Task instructions. Output the data below exactly.

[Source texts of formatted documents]
——————————
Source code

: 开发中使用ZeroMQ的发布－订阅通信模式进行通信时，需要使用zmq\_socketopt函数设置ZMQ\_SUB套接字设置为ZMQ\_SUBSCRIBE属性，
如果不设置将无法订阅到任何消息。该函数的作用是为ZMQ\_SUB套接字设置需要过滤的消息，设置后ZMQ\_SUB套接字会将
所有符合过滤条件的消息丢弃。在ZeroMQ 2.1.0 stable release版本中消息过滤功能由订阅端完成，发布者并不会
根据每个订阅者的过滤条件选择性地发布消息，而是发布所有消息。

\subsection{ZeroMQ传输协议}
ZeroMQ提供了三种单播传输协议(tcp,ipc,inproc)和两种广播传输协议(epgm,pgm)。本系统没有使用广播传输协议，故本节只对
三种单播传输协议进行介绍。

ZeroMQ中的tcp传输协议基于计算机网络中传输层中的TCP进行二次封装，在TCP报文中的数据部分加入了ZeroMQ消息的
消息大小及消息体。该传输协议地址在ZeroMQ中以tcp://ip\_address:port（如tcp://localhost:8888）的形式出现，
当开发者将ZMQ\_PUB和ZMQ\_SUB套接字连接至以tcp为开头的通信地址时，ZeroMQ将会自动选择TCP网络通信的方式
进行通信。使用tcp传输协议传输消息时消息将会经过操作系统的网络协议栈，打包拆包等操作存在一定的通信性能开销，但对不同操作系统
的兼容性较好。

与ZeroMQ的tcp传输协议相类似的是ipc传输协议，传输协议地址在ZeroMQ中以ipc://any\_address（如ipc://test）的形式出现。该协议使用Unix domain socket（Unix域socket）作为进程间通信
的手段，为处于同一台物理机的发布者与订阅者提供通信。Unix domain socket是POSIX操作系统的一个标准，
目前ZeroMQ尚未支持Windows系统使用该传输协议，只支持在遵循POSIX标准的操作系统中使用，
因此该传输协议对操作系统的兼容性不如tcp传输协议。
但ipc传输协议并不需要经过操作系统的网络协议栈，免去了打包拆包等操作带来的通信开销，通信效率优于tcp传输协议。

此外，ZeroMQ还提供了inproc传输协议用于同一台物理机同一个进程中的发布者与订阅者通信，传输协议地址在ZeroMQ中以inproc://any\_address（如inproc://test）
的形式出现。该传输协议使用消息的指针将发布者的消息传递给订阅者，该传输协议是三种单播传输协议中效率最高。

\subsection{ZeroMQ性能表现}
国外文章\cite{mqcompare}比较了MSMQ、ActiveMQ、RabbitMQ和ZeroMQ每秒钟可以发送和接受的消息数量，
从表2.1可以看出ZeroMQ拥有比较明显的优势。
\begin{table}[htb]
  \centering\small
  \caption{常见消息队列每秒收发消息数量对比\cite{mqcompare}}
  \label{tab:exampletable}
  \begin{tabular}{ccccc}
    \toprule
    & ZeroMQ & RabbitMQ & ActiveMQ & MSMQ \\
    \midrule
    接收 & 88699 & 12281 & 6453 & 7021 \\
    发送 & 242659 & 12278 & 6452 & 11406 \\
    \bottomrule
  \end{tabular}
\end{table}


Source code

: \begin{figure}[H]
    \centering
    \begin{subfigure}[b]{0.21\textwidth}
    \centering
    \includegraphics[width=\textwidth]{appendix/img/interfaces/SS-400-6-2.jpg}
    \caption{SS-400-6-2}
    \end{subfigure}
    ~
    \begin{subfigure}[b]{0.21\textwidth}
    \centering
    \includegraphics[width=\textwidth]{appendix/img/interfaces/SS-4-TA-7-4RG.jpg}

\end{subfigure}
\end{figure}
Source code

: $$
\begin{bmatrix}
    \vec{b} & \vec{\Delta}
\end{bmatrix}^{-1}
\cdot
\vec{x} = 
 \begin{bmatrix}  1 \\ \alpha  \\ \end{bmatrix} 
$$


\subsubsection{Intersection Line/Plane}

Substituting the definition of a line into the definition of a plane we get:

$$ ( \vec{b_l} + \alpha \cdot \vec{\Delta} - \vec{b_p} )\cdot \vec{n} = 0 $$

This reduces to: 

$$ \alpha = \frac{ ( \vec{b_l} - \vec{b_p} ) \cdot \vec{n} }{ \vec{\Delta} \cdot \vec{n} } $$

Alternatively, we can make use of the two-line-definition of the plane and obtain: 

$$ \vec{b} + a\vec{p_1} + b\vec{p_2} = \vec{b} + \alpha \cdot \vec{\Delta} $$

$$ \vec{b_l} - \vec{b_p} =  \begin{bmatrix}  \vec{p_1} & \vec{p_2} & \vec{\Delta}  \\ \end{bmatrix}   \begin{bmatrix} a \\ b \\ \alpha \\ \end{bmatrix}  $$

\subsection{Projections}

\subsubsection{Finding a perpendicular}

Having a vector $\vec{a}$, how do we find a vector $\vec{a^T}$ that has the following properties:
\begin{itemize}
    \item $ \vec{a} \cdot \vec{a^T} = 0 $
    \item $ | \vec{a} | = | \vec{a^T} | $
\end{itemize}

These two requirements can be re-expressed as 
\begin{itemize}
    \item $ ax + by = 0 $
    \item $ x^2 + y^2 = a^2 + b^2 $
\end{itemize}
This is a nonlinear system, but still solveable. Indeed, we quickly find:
——————————
Final answer.
Source code

: 开发中使用ZeroMQ的发布－订阅通信模式进行通信时，需要使用zmq\_socketopt函数设置ZMQ\_SUB套接字设置为ZMQ\_SUBSCRIBE属性，
如果不设置将无法订阅到任何消息。该函数的作用是为ZMQ\_SUB套接字设置需要过滤的消息，设置后ZMQ\_SUB套接字会将
所有符合过滤条件的消息丢弃。在ZeroMQ 2.1.0 stable release版本中消息过滤功能由订阅端完成，发布者并不会
根据每个订阅者的过滤条件选择性地发布消息，而是发布所有消息。

\subsection{ZeroMQ传输协议}
ZeroMQ提供了三种单播传输协议(tcp,ipc,inproc)和两种广播传输协议(epgm,pgm)。本系统没有使用广播传输协议，故本节只对
三种单播传输协议进行介绍。

ZeroMQ中的tcp传输协议基于计算机网络中传输层中的TCP进行二次封装，在TCP报文中的数据部分加入了ZeroMQ消息的
消息大小及消息体。该传输协议地址在ZeroMQ中以tcp://ip\_address:port（如tcp://localhost:8888）的形式出现，
当开发者将ZMQ\_PUB和ZMQ\_SUB套接字连接至以tcp为开头的通信地址时，ZeroMQ将会自动选择TCP网络通信的方式
进行通信。使用tcp传输协议传输消息时消息将会经过操作系统的网络协议栈，打包拆包等操作存在一定的通信性能开销，但对不同操作系统
的兼容性较好。

与ZeroMQ的tcp传输协议相类似的是ipc传输协议，传输协议地址在ZeroMQ中以ipc://any\_address（如ipc://test）的形式出现。该协议使用Unix domain socket（Unix域socket）作为进程间通信
的手段，为处于同一台物理机的发布者与订阅者提供通信。Unix domain socket是POSIX操作系统的一个标准，
目前ZeroMQ尚未支持Windows系统使用该传输协议，只支持在遵循POSIX标准的操作系统中使用，
因此该传输协议对操作系统的兼容性不如tcp传输协议。
但ipc传输协议并不需要经过操作系统的网络协议栈，免去了打包拆包等操作带来的通信开销，通信效率优于tcp传输协议。

此外，ZeroMQ还提供了inproc传输协议用于同一台物理机同一个进程中的发布者与订阅者通信，传输协议地址在ZeroMQ中以inproc://any\_address（如inproc://test）
的形式出现。该传输协议使用消息的指针将发布者的消息传递给订阅者，该传输协议是三种单播传输协议中效率最高。

\subsection{ZeroMQ性能表现}
国外文章\cite{mqcompare}比较了MSMQ、ActiveMQ、RabbitMQ和ZeroMQ每秒钟可以发送和接受的消息数量，
从表2.1可以看出ZeroMQ拥有比较明显的优势。
\begin{table}[htb]
  \centering\small
  \caption{常见消息队列每秒收发消息数量对比\cite{mqcompare}}
  \label{tab:exampletable}
  \begin{tabular}{ccccc}
    \toprule
    & ZeroMQ & RabbitMQ & ActiveMQ & MSMQ \\
    \midrule
    接收 & 88699 & 12281 & 6453 & 7021 \\
    发送 & 242659 & 12278 & 6452 & 11406 \\
    \bottomrule
  \end{tabular}
\end{table}


Source code

: \begin{figure}[H]
    \centering
    \begin{subfigure}[b]{0.21\textwidth}
    \centering
    \includegraphics[width=\textwidth]{appendix/img/interfaces/SS-400-6-2.jpg}
    \caption{SS-400-6-2}
    \end{subfigure}
    ~
    \begin{subfigure}[b]{0.21\textwidth}
    \centering
    \includegraphics[width=\textwidth]{appendix/img/interfaces/SS-4-TA-7-4RG.jpg}

\end{subfigure}
\end{figure}
Source code

: $$
\begin{bmatrix}
    \vec{b} & \vec{\Delta}
\end{bmatrix}^{-1}
\cdot
\vec{x} = 
 \begin{bmatrix}  1 \\ \alpha  \\ \end{bmatrix} 
$$


\subsubsection{Intersection Line/Plane}

Substituting the definition of a line into the definition of a plane we get:

$$ ( \vec{b_l} + \alpha \cdot \vec{\Delta} - \vec{b_p} )\cdot \vec{n} = 0 $$

This reduces to: 

$$ \alpha = \frac{ ( \vec{b_l} - \vec{b_p} ) \cdot \vec{n} }{ \vec{\Delta} \cdot \vec{n} } $$

Alternatively, we can make use of the two-line-definition of the plane and obtain: 

$$ \vec{b} + a\vec{p_1} + b\vec{p_2} = \vec{b} + \alpha \cdot \vec{\Delta} $$

$$ \vec{b_l} - \vec{b_p} =  \begin{bmatrix}  \vec{p_1} & \vec{p_2} & \vec{\Delta}  \\ \end{bmatrix}   \begin{bmatrix} a \\ b \\ \alpha \\ \end{bmatrix}  $$

\subsection{Projections}

\subsubsection{Finding a perpendicular}

Having a vector $\vec{a}$, how do we find a vector $\vec{a^T}$ that has the following properties:
\begin{itemize}
    \item $ \vec{a} \cdot \vec{a^T} = 0 $
    \item $ | \vec{a} | = | \vec{a^T} | $
\end{itemize}

These two requirements can be re-expressed as 
\begin{itemize}
    \item $ ax + by = 0 $
    \item $ x^2 + y^2 = a^2 + b^2 $
\end{itemize}
This is a nonlinear system, but still solveable. Indeed, we quickly find:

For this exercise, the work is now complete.